Daniel Schreiber, Kunstkritiker und Autor, hält Fasten für sehr sinnvoll:
"Das Fasten und andere asketische Kulturtechniken gehören zum anthropologischen Erbe. Zur Zeit erleben wir tatsächlich eine Renaissance, ein verstärktes Interesse am Fasten, aber auch an Yoga oder der Meditation. Das hängt mit einer Sehnsucht nach dem Ausbruch aus unserem Wohlstandsleben zusammen, aus dem eigentlich kein Ausbruch mehr möglich ist. Zum anderen äußert sich darin der Wunsch nach Spiritualität: Ohne dass wir wissen, wie sich Leere anfühlt, können wir auch nicht verstehen, was Fülle bedeutet, ohne das Regulativ des Verzichts kann es keine Lust geben, ohne Askese keinen Genuss."
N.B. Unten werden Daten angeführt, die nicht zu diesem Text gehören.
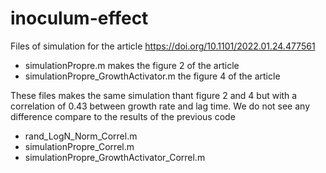 # inoculum-effect
Files of simulation for the article https://doi.org/10.1101/2022.01.24.477561 
- simulationPropre.m makes the figure 2 of the article
- simulationPropre_GrowthActivator.m the figure 4 of the article

These files makes the same simulation thant figure 2 and 4 but with a correlation of 0.43 between growth rate and lag time. 
We do not see any difference compare to the results of the previous code
- rand_LogN_Norm_Correl.m
- simulationPropre_Correl.m
- simulationPropre_GrowthActivator_Correl.m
Christian Schüle, Journalist und Autor, hält Fasten für vollkommen überschätzt und ein "falsches Züchtigungs- und Selbstzüchtigungs-Instrument":
"Fasten bringt vielleicht für einen kurzen Moment die Illusion von Glück und Gesundheit, aber letztlich rüstet man seinen eigenen Körper zu, zur Leistungssteigerung und zur Optimierung. Heute ist Fasten Teil eines selbstgerechten Optimierungsprogramms, mit dem sich das moralisierte Ich als überlegen inszeniert. Diese moralische Selbsterhebung zum einen und zum anderen die kapitalistische Umwertung der Askese zur Leistungssteigerung stören mich enorm. Ich möchte stattdessen für eine ganz normale Lebensführung mit Maß und Mitte plädieren, dann braucht auch niemand zu fasten, wenn er das ganze Jahr über ein gelingendes Leben führt."